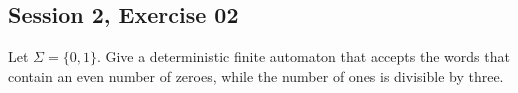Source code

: \subsection{Session 2, Exercise 02}


Let $\Sigma=\{0,1\}$. Give a deterministic finite automaton that accepts the words that contain an even number of zeroes, while the number of ones is divisible by three.

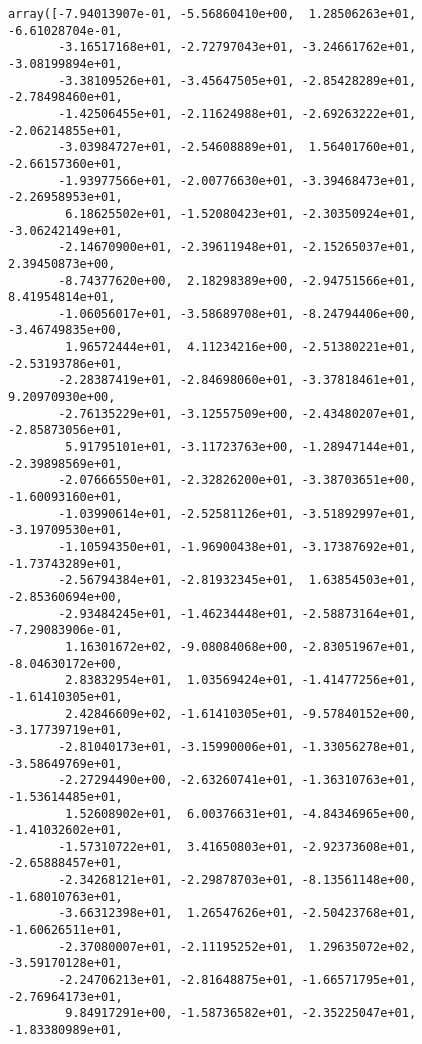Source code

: \documentclass[11pt]{article}
\makeatletter
\newcommand{\boxspacing}{\kern\kvtcb@left@rule\kern\kvtcb@boxsep}
\newcommand{\prompt}[4]{
        {\ttfamily\llap{{\color{#2}[#3]:\hspace{3pt}#4}}\vspace{-\baselineskip}}
    }
\makeatother
\begin{document}
            \begin{tcolorbox}[breakable, size=fbox, boxrule=.5pt, pad at break*=1mm, opacityfill=0]
\prompt{Out}{outcolor}{29}{\boxspacing}
\begin{Verbatim}[commandchars=\\\{\}]
array([-7.94013907e-01, -5.56860410e+00,  1.28506263e+01, -6.61028704e-01,
       -3.16517168e+01, -2.72797043e+01, -3.24661762e+01, -3.08199894e+01,
       -3.38109526e+01, -3.45647505e+01, -2.85428289e+01, -2.78498460e+01,
       -1.42506455e+01, -2.11624988e+01, -2.69263222e+01, -2.06214855e+01,
       -3.03984727e+01, -2.54608889e+01,  1.56401760e+01, -2.66157360e+01,
       -1.93977566e+01, -2.00776630e+01, -3.39468473e+01, -2.26958953e+01,
        6.18625502e+01, -1.52080423e+01, -2.30350924e+01, -3.06242149e+01,
       -2.14670900e+01, -2.39611948e+01, -2.15265037e+01,  2.39450873e+00,
       -8.74377620e+00,  2.18298389e+00, -2.94751566e+01,  8.41954814e+01,
       -1.06056017e+01, -3.58689708e+01, -8.24794406e+00, -3.46749835e+00,
        1.96572444e+01,  4.11234216e+00, -2.51380221e+01, -2.53193786e+01,
       -2.28387419e+01, -2.84698060e+01, -3.37818461e+01,  9.20970930e+00,
       -2.76135229e+01, -3.12557509e+00, -2.43480207e+01, -2.85873056e+01,
        5.91795101e+01, -3.11723763e+00, -1.28947144e+01, -2.39898569e+01,
       -2.07666550e+01, -2.32826200e+01, -3.38703651e+00, -1.60093160e+01,
       -1.03990614e+01, -2.52581126e+01, -3.51892997e+01, -3.19709530e+01,
       -1.10594350e+01, -1.96900438e+01, -3.17387692e+01, -1.73743289e+01,
       -2.56794384e+01, -2.81932345e+01,  1.63854503e+01, -2.85360694e+00,
       -2.93484245e+01, -1.46234448e+01, -2.58873164e+01, -7.29083906e-01,
        1.16301672e+02, -9.08084068e+00, -2.83051967e+01, -8.04630172e+00,
        2.83832954e+01,  1.03569424e+01, -1.41477256e+01, -1.61410305e+01,
        2.42846609e+02, -1.61410305e+01, -9.57840152e+00, -3.17739719e+01,
       -2.81040173e+01, -3.15990006e+01, -1.33056278e+01, -3.58649769e+01,
       -2.27294490e+00, -2.63260741e+01, -1.36310763e+01, -1.53614485e+01,
        1.52608902e+01,  6.00376631e+01, -4.84346965e+00, -1.41032602e+01,
       -1.57310722e+01,  3.41650803e+01, -2.92373608e+01, -2.65888457e+01,
       -2.34268121e+01, -2.29878703e+01, -8.13561148e+00, -1.68010763e+01,
       -3.66312398e+01,  1.26547626e+01, -2.50423768e+01, -1.60626511e+01,
       -2.37080007e+01, -2.11195252e+01,  1.29635072e+02, -3.59170128e+01,
       -2.24706213e+01, -2.81648875e+01, -1.66571795e+01, -2.76964173e+01,
        9.84917291e+00, -1.58736582e+01, -2.35225047e+01, -1.83380989e+01,

\end{Verbatim}
\end{tcolorbox}
\end{document}
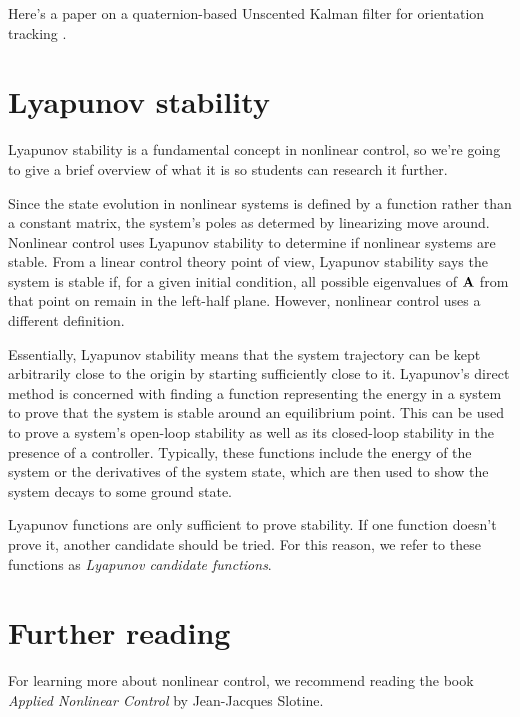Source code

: Here's a paper on a quaternion-based Unscented Kalman filter for orientation
tracking \cite{bib:ukf-state-tracking}.

\section{Lyapunov stability}

Lyapunov stability is a fundamental concept in nonlinear control, so we're going
to give a brief overview of what it is so students can research it further.

Since the state evolution in nonlinear systems is defined by a function rather
than a constant matrix, the system's poles as determed by linearizing move
around. Nonlinear control uses Lyapunov stability to determine if nonlinear
systems are stable. From a linear control theory point of view, Lyapunov
stability says the system is stable if, for a given initial condition, all
possible eigenvalues of $\mathbf{A}$ from that point on remain in the left-half
plane. However, nonlinear control uses a different definition.

Essentially, Lyapunov stability means that the system trajectory can be kept
arbitrarily close to the origin by starting sufficiently close to it. Lyapunov's
direct method is concerned with finding a function representing the energy in a
system to prove that the system is stable around an equilibrium point. This can
be used to prove a system's open-loop stability as well as its closed-loop
stability in the presence of a controller. Typically, these functions include
the energy of the system or the derivatives of the system state, which are then
used to show the system decays to some ground state.

Lyapunov functions are only sufficient to prove stability. If one function
doesn't prove it, another candidate should be tried. For this reason, we refer
to these functions as \textit{Lyapunov candidate functions}.

\section{Further reading}

For learning more about nonlinear control, we recommend reading the book
\textit{Applied Nonlinear Control} by Jean-Jacques Slotine.
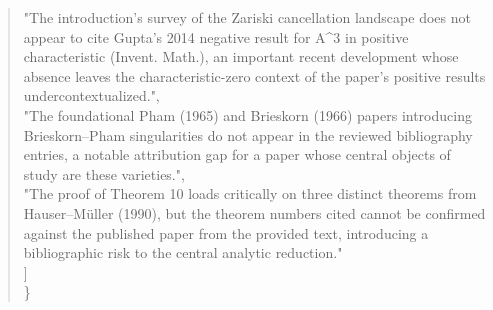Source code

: \documentclass[11pt]{article}
\begin{document}
\begin{quote}
    "The introduction's survey of the Zariski cancellation landscape does not appear to cite Gupta's 2014 negative result for A\^{}3 in positive characteristic (Invent. Math.), an important recent development whose absence leaves the characteristic-zero context of the paper's positive results undercontextualized.",\\
    "The foundational Pham (1965) and Brieskorn (1966) papers introducing Brieskorn--Pham singularities do not appear in the reviewed bibliography entries, a notable attribution gap for a paper whose central objects of study are these varieties.",\\
    "The proof of Theorem 10 loads critically on three distinct theorems from Hauser--Müller (1990), but the theorem numbers cited cannot be confirmed against the published paper from the provided text, introducing a bibliographic risk to the central analytic reduction."\\
  ]\\
\}\\
\end{quote}
\end{document}
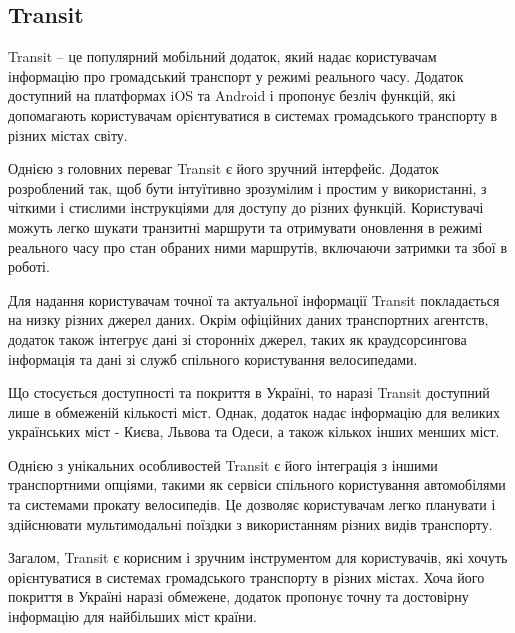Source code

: \subsection{Transit}
\label{subsec:transit-subsection}

Transit -- це популярний мобільний додаток, який надає користувачам інформацію про громадський транспорт у режимі реального часу. Додаток доступний на платформах iOS та Android і пропонує безліч функцій, які допомагають користувачам орієнтуватися в системах громадського транспорту в різних містах світу.

Однією з головних переваг Transit є його зручний інтерфейс. Додаток розроблений так, щоб бути інтуїтивно зрозумілим і простим у використанні, з чіткими і стислими інструкціями для доступу до різних функцій. Користувачі можуть легко шукати транзитні маршрути та отримувати оновлення в режимі реального часу про стан обраних ними маршрутів, включаючи затримки та збої в роботі.

Для надання користувачам точної та актуальної інформації Transit покладається на низку різних джерел даних. Окрім офіційних даних транспортних агентств, додаток також інтегрує дані зі сторонніх джерел, таких як краудсорсингова інформація та дані зі служб спільного користування велосипедами.

Що стосується доступності та покриття в Україні, то наразі Transit доступний лише в обмеженій кількості міст. Однак, додаток надає інформацію для великих українських міст - Києва, Львова та Одеси, а також кількох інших менших міст.

Однією з унікальних особливостей Transit є його інтеграція з іншими транспортними опціями, такими як сервіси спільного користування автомобілями та системами прокату велосипедів. Це дозволяє користувачам легко планувати і здійснювати мультимодальні поїздки з використанням різних видів транспорту.

Загалом, Transit є корисним і зручним інструментом для користувачів, які хочуть орієнтуватися в системах громадського транспорту в різних містах. Хоча його покриття в Україні наразі обмежене, додаток пропонує точну та достовірну інформацію для найбільших міст країни.
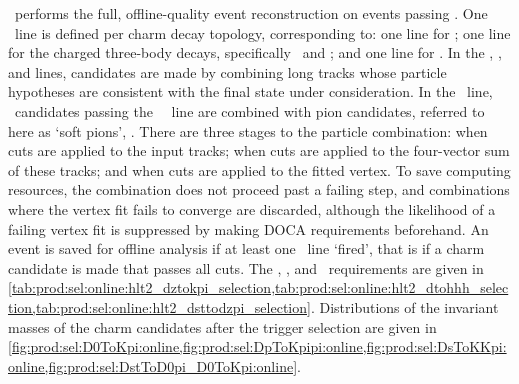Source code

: \hlttwo\ performs the full, offline-quality event reconstruction on events 
passing \hltone.
One \hlttwo\ line is defined per charm decay topology, corresponding to: one 
line for \DzToKpi; one line for the charged three-body decays, specifically 
\DpToKpipi\ and \DspToKKpi; and one line for \DstToDzpi.
In the \PDzero, \PDplus, and \PDsplus lines, candidates are made by combining 
long tracks whose particle hypotheses are consistent with the final state under 
consideration.
In the \PDstarp\ line, \PDzero\ candidates passing the \PDzero\ \hlttwo\ line 
are combined with pion candidates, referred to here as `soft pions', 
\Ppiplussoft.
There are three stages to the particle combination: when cuts are applied to 
the input tracks; when cuts are applied to the four-vector sum of these tracks; 
and when cuts are applied to the fitted vertex.
To save computing resources, the combination does not proceed past a failing 
step, and combinations where the vertex fit fails to converge are discarded, 
although the likelihood of a failing vertex fit is suppressed by making 
\ac{DOCA} requirements beforehand.
An event is saved for offline analysis if at least one \hlttwo\ line `fired', 
that is if a charm candidate is made that passes all cuts.
The \DzToKpi, \DTohhh, and \DstToDzpi\ requirements are given in 
\cref{tab:prod:sel:online:hlt2_dztokpi_selection,tab:prod:sel:online:hlt2_dtohhh_selection,tab:prod:sel:online:hlt2_dsttodzpi_selection}.
Distributions of the invariant masses of the charm candidates after the trigger 
selection are given in 
\cref{fig:prod:sel:D0ToKpi:online,fig:prod:sel:DpToKpipi:online,fig:prod:sel:DsToKKpi:online,fig:prod:sel:DstToD0pi_D0ToKpi:online}.

\begin{table}
  \caption{%
    List of fills used in analysis, along with the integrated luminosity 
    \intlumi, the \lzero\ \nobias\ rate, and the corresponding effective 
    \lzero\ efficiency (``eff.'') for each fill.
  }
  \label{tab:prod:sel:online:l0_nobias_rateeff}
  \centering
  
\end{table}

\begin{table}
  \caption{%
    Requirements made on the track that fires the \hltone\ trigger line.
  }
  \label{tab:prod:sel:online:hlt1_selection}
  \centering
  
\end{table}

\begin{table}
  \caption{%
    Requirements made in the \hlttwo\ \DzToKpi\ selection.
    The track \chisq\ criterion is applied in the reconstruction and listed 
    here for completeness.
  }
  \label{tab:prod:sel:online:hlt2_dztokpi_selection}
  \centering
  
\end{table}

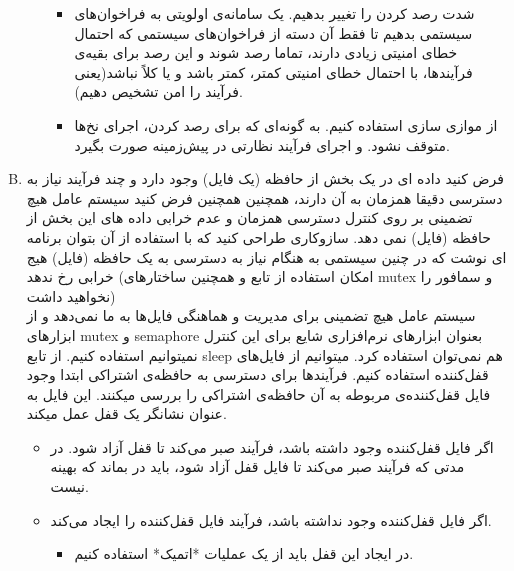 \documentclass[]{article}
\begin{document}
\begin{enumerate}[(A)]
\begin{enumerate}[i.]
\begin{itemize}
                              \item شدت رصد کردن را تغییر بدهیم. یک سامانه‌ی اولویتی به فراخوان‌های سیستمی بدهیم تا فقط آن دسته از فراخوان‌های سیستمی که احتمال خطای امنیتی زیادی دارند،
                                    تماما رصد شوند و این رصد برای بقیه‌ی فرآیند‌ها، با احتمال خطای امنیتی کمتر، کمتر باشد و یا کلاً نباشد(یعنی فرآیند را امن تشخیص دهیم).
                              \item از موازی سازی استفاده کنیم. به گونه‌ای که برای رصد کردن، اجرای نخ‌ها متوقف نشود. و اجرای فرآیند نظارتی در پیش‌زمینه صورت بگیرد.
                        \end{itemize}
            \end{enumerate}
      \item  ﻓﺮﺽ ﮐﻨﯿﺪ ﺩﺍﺩﻩ ﺍﯼ ﺩﺭ ﯾﮏ ﺑﺨﺶ ﺍﺯ ﺣﺎﻓﻈﻪ
            (ﯾﮏ ﻓﺎﯾﻞ)
            ﻭﺟﻮﺩ ﺩﺍﺭﺩ ﻭ ﭼﻨﺪ ﻓﺮﺁﯾﻨﺪ ﻧﯿﺎﺯ ﺑﻪ ﺩﺳﺘﺮﺳﯽ ﺩﻗﯿﻘﺎ ﻫﻤﺰﻣﺎﻥ ﺑﻪ ﺁﻥ ﺩﺍﺭﻧﺪ، ﻫﻤﭽﻨﯿﻦ
            ﻫﻤﭽﻨﯿﻦ ﻓﺮﺽ ﮐﻨﯿﺪ ﺳﯿﺴﺘﻢ ﻋﺎﻣﻞ ﻫﯿﭻ ﺗﻀﻤﯿﻨﯽ ﺑﺮ ﺭﻭﯼ ﮐﻨﺘﺮﻝ ﺩﺳﺘﺮﺳﯽ ﻫﻤﺰﻣﺎﻥ ﻭ ﻋﺪﻡ ﺧﺮﺍﺑﯽ ﺩﺍﺩﻩ ﻫﺎﯼ ﺍﯾﻦ ﺑﺨﺶ ﺍﺯ ﺣﺎﻓﻈﻪ
            (فایل)
            ﻧﻤﯽ ﺩﻫﺪ.
            ﺳﺎﺯﻭﮐﺎﺭﯼ ﻃﺮﺍﺣﯽ ﮐﻨﯿﺪ ﮐﻪ ﺑﺎ ﺍﺳﺘﻔﺎﺩﻩ ﺍﺯ ﺁﻥ ﺑﺘﻮﺍﻥ ﺑﺮﻧﺎﻣﻪ ﺍﯼ ﻧﻮﺷﺖ ﮐﻪ ﺩﺭ ﭼﻨﯿﻦ ﺳﯿﺴﺘﻤﯽ ﺑﻪ ﻫﻨﮕﺎﻡ ﻧﯿﺎﺯ ﺑﻪ ﺩﺳﺘﺮﺳﯽ ﺑﻪ ﯾﮏ ﺣﺎﻓﻈﻪ
            (فایل)
            ﻫﯿﺞ ﺧﺮﺍﺑﯽ ﺭﺥ ﻧﺪﻫﺪ
            (ﺍﻣﮑﺎﻥ ﺍﺳﺘﻔﺎﺩﻩ ﺍﺯ ﺗﺎﺑﻊ  ﻭ ﻫﻤﭽﻨﯿﻦ ﺳﺎﺧﺘﺎﺭﻫﺎﯼ mutex ﻭ ﺳﻤﺎﻓﻮﺭ ﺭﺍ ﻧﺨﻮﺍﻫﯿﺪ ﺩﺍﺷﺖ)
            \\
            سیستم عامل هیچ تضمینی برای مدیریت و هماهنگی فایل‌ها به ما نمی‌دهد و از ابزار‌های mutex و semaphore  بعنوان ابزار‌های نرم‌افزاری شایع برای این کنترل نمیتوانیم استفاده کنیم. از تابع sleep هم نمی‌توان استفاده کرد.
            میتوانیم از فایل‌های قفل‌کننده
            استفاده کنیم. فرآیند‌ها برای دسترسی به حافظه‌ی اشتراکی ابتدا وجود فایل قفل‌کننده‌ی مربوطه به آن حافظه‌ی اشتراکی را بررسی میکنند. این فایل به عنوان نشانگر یک قفل عمل میکند.
            \begin{itemize}
                  \renewcommand\labelitemi{-}
                  \item اگر فایل قفل‌کننده وجود داشته باشد، فرآیند صبر می‌کند تا قفل آزاد شود.
                        در مدتی که فرآیند صبر می‌کند تا فایل قفل آزاد شود، باید در
                        بماند که بهینه نیست.
                  \item  اگر فایل قفل‌کننده وجود نداشته باشد، فرآیند فایل قفل‌کننده را ایجاد می‌کند.
                        \begin{itemize}
                              \item  در ایجاد این قفل باید از یک عملیات *اتمیک* استفاده کنیم.

\end{itemize}
\end{itemize}
\end{enumerate}
\end{document}
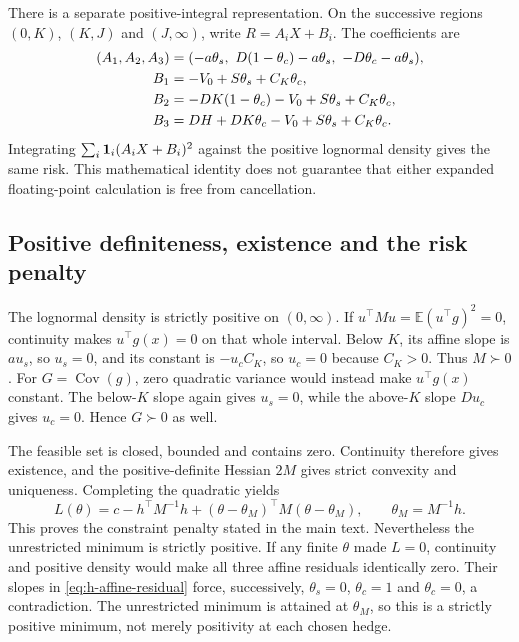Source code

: \documentclass[11pt]{article}
\begin{document}
There is a separate positive-integral representation. On the successive
regions $(0,K)$, $(K,J)$ and $(J,\infty)$, write $R=A_iX+B_i$.
The coefficients are
\begin{align}
 (A_1,A_2,A_3)&=(-a\theta_s,\ D(1-\theta_c)-a\theta_s,\
 -D\theta_c-a\theta_s),\notag\\
 B_1&=-V_0+S\theta_s+C_K\theta_c,\notag\\
 B_2&=-DK(1-\theta_c)-V_0+S\theta_s+C_K\theta_c,\notag\\
 B_3&=DH+DK\theta_c-V_0+S\theta_s+C_K\theta_c.
 \label{eq:h-affine-residual}
\end{align}
Integrating $\sum_i{\bf1}_i(A_iX+B_i)^2$ against the positive
lognormal density gives the same risk. This mathematical identity
does not guarantee that either expanded floating-point calculation
is free from cancellation.

\subsection{Positive definiteness, existence and the risk penalty}

The lognormal density is strictly positive on $(0,\infty)$.
If $u^\top Mu=\mathbb E(u^\top g)^2=0$, continuity makes
$u^\top g(x)=0$ on that whole interval. Below $K$, its affine slope
is $au_s$, so $u_s=0$, and its constant is $-u_cC_K$, so
$u_c=0$ because $C_K>0$. Thus $M\succ0$.
For $G=\operatorname{Cov}(g)$, zero quadratic variance would instead
make $u^\top g(x)$ constant. The below-$K$ slope again gives
$u_s=0$, while the above-$K$ slope $Du_c$ gives $u_c=0$.
Hence $G\succ0$ as well.

The feasible set is closed, bounded and contains zero. Continuity
therefore gives existence, and the positive-definite Hessian $2M$
gives strict convexity and uniqueness. Completing the quadratic yields
\begin{equation}
 L(\theta)=c-h^\top M^{-1}h+
 (\theta-\theta_M)^\top M(\theta-\theta_M),\qquad
 \theta_M=M^{-1}h.
 \label{eq:h-square-completion}
\end{equation}
This proves the constraint penalty stated in the main text.
Nevertheless the unrestricted minimum is strictly positive. If any
finite $\theta$ made $L=0$, continuity and positive density would
make all three affine residuals identically zero. Their slopes
in \eqref{eq:h-affine-residual} force, successively, $\theta_s=0$,
$\theta_c=1$ and $\theta_c=0$, a contradiction. The unrestricted
minimum is attained at $\theta_M$, so this is a strictly positive
minimum, not merely positivity at each chosen hedge.
\end{document}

◆ ◆ ◆ ◆

→ **Assigned task**
In the entries above, one line contains "Lyapunov stability is" and another contains "systems are stable.". Reproduce exactly those two lines and the lines between them, nothing else.

→ **Your response**
Lyapunov stability is a fundamental concept in nonlinear control, so we're going
to give a brief overview of what it is so students can research it further.

Since the state evolution in nonlinear systems is defined by a function rather
than a constant matrix, the system's poles as determed by linearizing move
around. Nonlinear control uses Lyapunov stability to determine if nonlinear
systems are stable. From a linear control theory point of view, Lyapunov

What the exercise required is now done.